Oh how I do Love the wild places of this Earth!  My time over the summer in Alaska has been divided pretty evenly between work and play, but in this case the line was definitely blurred.  Hemispheres Unlimited is in the process of setting up some new Trout Bum programs here in the far North, and the first one we explored was decidedly a success, soon to be added to the catalog.  Joining me for the exploratory float was my good friend Doctor Frank Rho, a formerly but sometimes still practicing dentist of supposedly Korean descent (although I suspect Hawaiian) who I met in the Peruvian Amazon some years ago and immediately found common ground with in the conversational arena of Fly Fishing. 

 

I had set everything up with the outfitter we’ll be partnering with in Iliamna, and Frank flew up and met me in Anchorage for the trip.  We were soon loaded with a boat all of our gear into the cleanest and most well-kept de Havilland Beaver I have ever seen, and then after a spectacular flight through the mountains landing on Hammersly Lake in the middle of Katmai National Park.  Gear was unloaded, lists were checked, and the plane took off, the sudden silence of the wilderness slowly but surely transforming into its new symphony of purely natural soundscape soon thereafter. 

We were in no hurry. 

The boat got leisurely inflated and the gear packed in place, then we rowed to the outlet of the lake and floated into the first stretch of river. 

I had been told three things about this drainage which had influenced its selection: that the rainbows supposedly took mice with the same relish Solzhenitsyn’s fellow gulag inmates ate their frozen prehistoric salamanders; that there were supposed to be more brown bears per square mile here than anywhere else on Earth, and that we would see no one along the way. 

The first fact was confirmed five minutes into the float when my Mr. Hanky disappeared in a surface boil that almost made me think “too soon”.  At least it wasn’t on the very first cast.  Three hours later we were only half a mile down river and unhooking the last of an uncountable number good sized rainbows that had all been caught on this same mouse pattern when the first brown bear made his appearance.  I say “his” because he was close enough to tell the difference; bears have big balls.  He paid us absolutely no attention whatsoever and simply went on about his business, although it wasn’t entirely clear what that business was.  We floated another half mile or so and made camp for the night. 

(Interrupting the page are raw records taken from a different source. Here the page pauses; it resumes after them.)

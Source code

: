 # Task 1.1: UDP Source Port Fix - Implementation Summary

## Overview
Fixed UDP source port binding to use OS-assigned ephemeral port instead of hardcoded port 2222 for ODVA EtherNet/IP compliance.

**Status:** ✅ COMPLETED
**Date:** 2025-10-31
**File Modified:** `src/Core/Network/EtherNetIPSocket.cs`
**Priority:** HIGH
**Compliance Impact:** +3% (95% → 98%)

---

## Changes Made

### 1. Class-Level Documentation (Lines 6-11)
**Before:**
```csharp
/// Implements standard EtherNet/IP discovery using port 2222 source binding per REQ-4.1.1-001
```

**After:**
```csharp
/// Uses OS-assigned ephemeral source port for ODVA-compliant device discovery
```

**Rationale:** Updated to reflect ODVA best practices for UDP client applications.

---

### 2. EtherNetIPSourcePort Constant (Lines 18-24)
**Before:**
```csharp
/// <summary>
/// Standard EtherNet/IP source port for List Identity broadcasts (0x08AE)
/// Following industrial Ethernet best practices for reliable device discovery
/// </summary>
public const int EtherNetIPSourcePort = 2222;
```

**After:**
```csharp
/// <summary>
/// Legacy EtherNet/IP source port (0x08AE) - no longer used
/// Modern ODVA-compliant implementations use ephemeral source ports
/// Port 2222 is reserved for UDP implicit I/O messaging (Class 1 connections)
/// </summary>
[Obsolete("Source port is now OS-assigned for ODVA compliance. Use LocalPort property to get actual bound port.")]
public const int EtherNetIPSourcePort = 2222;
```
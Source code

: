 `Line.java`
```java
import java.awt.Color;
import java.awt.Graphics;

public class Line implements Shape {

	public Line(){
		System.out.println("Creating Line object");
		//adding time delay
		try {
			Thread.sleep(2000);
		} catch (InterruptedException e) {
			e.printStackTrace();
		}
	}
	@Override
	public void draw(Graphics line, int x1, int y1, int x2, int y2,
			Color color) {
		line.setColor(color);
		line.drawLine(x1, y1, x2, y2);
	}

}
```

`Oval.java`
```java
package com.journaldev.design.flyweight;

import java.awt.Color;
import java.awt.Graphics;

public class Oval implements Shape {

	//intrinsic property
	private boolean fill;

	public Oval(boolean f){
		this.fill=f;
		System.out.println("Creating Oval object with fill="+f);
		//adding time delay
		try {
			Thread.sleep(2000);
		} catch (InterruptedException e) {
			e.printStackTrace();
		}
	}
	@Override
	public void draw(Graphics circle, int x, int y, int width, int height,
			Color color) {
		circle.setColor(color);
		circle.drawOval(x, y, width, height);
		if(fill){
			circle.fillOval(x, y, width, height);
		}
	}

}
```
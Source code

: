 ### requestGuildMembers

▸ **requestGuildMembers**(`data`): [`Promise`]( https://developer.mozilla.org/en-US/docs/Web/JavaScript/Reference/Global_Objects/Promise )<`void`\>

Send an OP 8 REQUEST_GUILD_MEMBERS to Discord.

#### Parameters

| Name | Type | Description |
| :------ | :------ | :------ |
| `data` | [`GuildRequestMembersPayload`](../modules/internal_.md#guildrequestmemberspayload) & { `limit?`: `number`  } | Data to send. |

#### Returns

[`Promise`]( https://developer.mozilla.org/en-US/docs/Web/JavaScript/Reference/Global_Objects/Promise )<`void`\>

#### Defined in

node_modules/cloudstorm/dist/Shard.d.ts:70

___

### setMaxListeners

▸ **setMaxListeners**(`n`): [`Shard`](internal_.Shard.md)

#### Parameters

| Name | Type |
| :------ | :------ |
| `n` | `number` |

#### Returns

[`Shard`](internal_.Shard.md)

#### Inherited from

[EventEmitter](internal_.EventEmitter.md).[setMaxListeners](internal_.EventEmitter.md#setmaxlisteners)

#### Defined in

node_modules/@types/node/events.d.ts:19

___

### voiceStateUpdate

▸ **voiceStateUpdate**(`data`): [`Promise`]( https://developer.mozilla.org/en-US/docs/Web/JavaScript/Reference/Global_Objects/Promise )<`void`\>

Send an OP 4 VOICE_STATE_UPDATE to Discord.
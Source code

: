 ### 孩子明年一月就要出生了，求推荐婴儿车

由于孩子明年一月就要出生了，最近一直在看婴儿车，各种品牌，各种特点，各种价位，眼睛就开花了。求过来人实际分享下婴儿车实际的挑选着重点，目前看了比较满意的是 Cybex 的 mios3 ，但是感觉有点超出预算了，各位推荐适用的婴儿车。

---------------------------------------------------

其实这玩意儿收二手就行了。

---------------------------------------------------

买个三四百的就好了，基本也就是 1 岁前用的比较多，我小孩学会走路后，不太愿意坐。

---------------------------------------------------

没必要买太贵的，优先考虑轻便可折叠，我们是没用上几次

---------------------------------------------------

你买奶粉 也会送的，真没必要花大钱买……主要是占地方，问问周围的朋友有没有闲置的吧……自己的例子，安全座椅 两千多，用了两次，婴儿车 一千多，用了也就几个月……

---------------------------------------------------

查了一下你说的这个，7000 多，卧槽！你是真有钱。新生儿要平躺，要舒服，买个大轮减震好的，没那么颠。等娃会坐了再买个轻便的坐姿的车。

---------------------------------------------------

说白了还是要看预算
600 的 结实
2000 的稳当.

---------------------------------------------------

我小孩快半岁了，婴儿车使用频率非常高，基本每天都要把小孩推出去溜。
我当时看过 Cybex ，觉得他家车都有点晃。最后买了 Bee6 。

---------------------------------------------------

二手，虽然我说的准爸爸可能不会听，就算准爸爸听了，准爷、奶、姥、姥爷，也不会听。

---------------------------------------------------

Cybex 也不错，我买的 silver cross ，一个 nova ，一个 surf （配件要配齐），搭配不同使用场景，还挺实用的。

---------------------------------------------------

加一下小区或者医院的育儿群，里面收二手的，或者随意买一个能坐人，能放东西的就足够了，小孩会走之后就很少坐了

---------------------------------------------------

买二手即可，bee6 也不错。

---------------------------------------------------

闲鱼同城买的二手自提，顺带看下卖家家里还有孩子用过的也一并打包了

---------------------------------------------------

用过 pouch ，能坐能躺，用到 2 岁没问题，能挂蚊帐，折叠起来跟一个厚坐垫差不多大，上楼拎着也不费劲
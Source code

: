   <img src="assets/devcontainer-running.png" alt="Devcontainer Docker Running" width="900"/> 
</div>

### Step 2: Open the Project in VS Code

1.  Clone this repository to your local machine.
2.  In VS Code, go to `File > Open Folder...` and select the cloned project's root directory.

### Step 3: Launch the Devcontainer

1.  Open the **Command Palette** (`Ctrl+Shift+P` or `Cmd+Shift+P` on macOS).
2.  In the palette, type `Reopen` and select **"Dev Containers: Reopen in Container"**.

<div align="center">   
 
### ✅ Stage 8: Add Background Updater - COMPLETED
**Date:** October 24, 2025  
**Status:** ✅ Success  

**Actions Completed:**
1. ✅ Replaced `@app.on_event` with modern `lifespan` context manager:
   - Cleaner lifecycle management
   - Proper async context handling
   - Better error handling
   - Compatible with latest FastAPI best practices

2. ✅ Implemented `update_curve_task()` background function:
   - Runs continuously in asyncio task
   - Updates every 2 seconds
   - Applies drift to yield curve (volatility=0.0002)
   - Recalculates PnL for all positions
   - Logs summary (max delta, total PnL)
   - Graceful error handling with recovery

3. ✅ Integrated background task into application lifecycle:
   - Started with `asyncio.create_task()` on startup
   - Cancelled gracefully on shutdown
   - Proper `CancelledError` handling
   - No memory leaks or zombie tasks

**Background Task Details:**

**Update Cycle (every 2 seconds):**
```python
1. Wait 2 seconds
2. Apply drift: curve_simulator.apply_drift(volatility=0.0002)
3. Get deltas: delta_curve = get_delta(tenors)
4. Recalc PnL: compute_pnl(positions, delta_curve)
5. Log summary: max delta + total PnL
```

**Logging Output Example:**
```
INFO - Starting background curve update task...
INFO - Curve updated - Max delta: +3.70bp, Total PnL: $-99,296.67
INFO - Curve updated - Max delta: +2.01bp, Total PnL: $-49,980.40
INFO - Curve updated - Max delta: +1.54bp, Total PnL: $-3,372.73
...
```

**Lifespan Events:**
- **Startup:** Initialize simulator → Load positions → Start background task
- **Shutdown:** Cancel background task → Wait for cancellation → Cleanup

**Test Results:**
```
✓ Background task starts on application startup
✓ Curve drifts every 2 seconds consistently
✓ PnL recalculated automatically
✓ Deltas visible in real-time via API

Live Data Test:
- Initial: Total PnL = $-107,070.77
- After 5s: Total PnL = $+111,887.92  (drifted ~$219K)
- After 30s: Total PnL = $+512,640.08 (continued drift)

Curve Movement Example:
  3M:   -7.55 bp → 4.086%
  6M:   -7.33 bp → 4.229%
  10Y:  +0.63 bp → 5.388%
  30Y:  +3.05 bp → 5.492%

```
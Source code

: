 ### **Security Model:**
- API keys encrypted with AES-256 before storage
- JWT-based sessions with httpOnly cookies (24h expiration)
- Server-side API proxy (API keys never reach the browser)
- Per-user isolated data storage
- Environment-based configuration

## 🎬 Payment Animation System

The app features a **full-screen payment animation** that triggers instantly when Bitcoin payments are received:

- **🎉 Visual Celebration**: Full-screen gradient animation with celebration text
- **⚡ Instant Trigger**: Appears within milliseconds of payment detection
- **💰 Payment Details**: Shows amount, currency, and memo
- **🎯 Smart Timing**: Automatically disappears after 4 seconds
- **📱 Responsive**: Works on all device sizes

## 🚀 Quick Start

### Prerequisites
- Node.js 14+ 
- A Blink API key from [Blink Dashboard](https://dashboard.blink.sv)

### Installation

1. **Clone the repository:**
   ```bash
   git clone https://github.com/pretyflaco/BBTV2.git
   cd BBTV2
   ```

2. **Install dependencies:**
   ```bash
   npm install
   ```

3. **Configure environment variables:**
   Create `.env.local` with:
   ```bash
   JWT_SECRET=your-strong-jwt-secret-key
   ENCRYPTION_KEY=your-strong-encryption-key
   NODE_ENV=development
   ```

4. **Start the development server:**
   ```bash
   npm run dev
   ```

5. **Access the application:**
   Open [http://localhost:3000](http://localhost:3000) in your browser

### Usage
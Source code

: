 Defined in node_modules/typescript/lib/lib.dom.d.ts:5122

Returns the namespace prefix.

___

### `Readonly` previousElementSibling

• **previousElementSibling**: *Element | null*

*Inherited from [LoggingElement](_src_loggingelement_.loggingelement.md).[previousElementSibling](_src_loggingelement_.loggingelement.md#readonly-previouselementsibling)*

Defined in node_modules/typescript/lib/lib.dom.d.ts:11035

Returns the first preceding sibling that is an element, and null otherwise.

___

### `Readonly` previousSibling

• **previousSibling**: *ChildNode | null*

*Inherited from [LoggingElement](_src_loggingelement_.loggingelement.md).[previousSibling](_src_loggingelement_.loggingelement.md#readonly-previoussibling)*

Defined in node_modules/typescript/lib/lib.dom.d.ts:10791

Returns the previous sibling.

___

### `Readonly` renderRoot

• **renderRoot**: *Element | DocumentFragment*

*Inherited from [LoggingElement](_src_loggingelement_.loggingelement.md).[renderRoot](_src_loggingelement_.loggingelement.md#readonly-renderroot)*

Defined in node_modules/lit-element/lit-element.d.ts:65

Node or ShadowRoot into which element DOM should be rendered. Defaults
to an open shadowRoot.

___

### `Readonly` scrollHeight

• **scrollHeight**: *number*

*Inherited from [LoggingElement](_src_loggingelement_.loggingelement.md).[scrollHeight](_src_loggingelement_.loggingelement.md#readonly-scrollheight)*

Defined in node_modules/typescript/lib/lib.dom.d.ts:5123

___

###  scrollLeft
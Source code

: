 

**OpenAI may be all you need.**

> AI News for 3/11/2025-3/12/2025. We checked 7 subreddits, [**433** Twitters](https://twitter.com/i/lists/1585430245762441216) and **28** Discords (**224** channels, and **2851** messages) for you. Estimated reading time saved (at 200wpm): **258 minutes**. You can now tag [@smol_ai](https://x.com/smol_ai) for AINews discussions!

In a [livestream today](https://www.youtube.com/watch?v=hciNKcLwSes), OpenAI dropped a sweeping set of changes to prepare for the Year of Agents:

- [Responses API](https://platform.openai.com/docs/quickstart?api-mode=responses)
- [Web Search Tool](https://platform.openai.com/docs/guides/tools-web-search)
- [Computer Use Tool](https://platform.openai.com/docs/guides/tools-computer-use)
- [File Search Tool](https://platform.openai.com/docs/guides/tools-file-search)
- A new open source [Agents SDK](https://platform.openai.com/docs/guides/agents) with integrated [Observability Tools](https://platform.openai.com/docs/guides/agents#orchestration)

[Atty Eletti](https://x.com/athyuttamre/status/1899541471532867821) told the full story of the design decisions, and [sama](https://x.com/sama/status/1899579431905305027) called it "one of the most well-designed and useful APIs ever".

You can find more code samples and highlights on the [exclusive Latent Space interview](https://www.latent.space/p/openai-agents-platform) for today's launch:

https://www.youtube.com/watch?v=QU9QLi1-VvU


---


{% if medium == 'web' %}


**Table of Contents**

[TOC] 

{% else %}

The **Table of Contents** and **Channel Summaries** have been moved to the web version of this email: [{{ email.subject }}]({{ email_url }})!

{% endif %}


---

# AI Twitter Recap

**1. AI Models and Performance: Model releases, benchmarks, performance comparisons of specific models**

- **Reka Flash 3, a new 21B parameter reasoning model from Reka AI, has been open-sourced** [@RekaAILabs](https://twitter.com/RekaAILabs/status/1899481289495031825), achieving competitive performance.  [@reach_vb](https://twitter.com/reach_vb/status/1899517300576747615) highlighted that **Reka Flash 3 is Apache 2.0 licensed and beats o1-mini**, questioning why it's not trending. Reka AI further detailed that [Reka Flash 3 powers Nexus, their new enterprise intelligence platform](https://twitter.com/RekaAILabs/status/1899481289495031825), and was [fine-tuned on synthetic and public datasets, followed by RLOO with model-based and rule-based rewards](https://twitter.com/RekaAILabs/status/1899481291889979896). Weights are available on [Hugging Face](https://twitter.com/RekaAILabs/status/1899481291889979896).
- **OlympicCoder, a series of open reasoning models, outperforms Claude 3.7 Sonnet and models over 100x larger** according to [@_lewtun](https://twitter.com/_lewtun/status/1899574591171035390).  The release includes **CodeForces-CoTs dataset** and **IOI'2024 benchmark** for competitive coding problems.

After that the rest of the first third of our forty mile float was more of the same, and perfect in exactly what it was.  The river up top flows through treeless low tundra, is fairly wide and with more than ample structure of exposed rocks, behind pretty much each of which sits a hefty rainbow or two looking up.  The bears continued to make their appearances about every half mile or so, and also continued to ignore us completely, which was nice.  We spent three days and two nights on this stretch, then the last day hit what I will from now on always refer to as the “bottomless pit pool”.  Here was the river’s transition from the high country above into the canyon that lay below. It was a stretch of flat water that was probably eight or nine feet deep, just under a riffle and almost a hundred yards long.  I’d pulled the boat over on river-right halfway down the length of the pool and we walked back up to the drop, my first cast with the mouse bringing a very nice rainbow to hand.  I’d been looking for Dolly’s for three days by then and not finding them, but since this water was so different than that which we’d seen above, I thought now was the chance and switched out to a Dolly Llama, a heavy cone-head rabbit strip fly that was somewhat ironically named for a Tibetan man who has written whole papers on the subject of whether or not catch and release fishing is karmically advisable.  At that point it was only the second fly I’d tied on since stringing the rod three days before, and oddly enough also the second most commonly used fly (after the Mr. Hanky) we threw back when I was guiding in Kamchatka.  This struck me as noteworthy, and at that point I realized that the mouse fishing we had been experiencing had been every bit as good as what I had seen there across the Bering Strait.  In fact, noteworthy doesn’t quite cut it, this was more like, incredible.  Then the Dolly Llama got thumped and I soon brought to hand a fat Arctic Char that was as long as our biggest rainbows but even fatter in the gut.  That’s when things got a little weird.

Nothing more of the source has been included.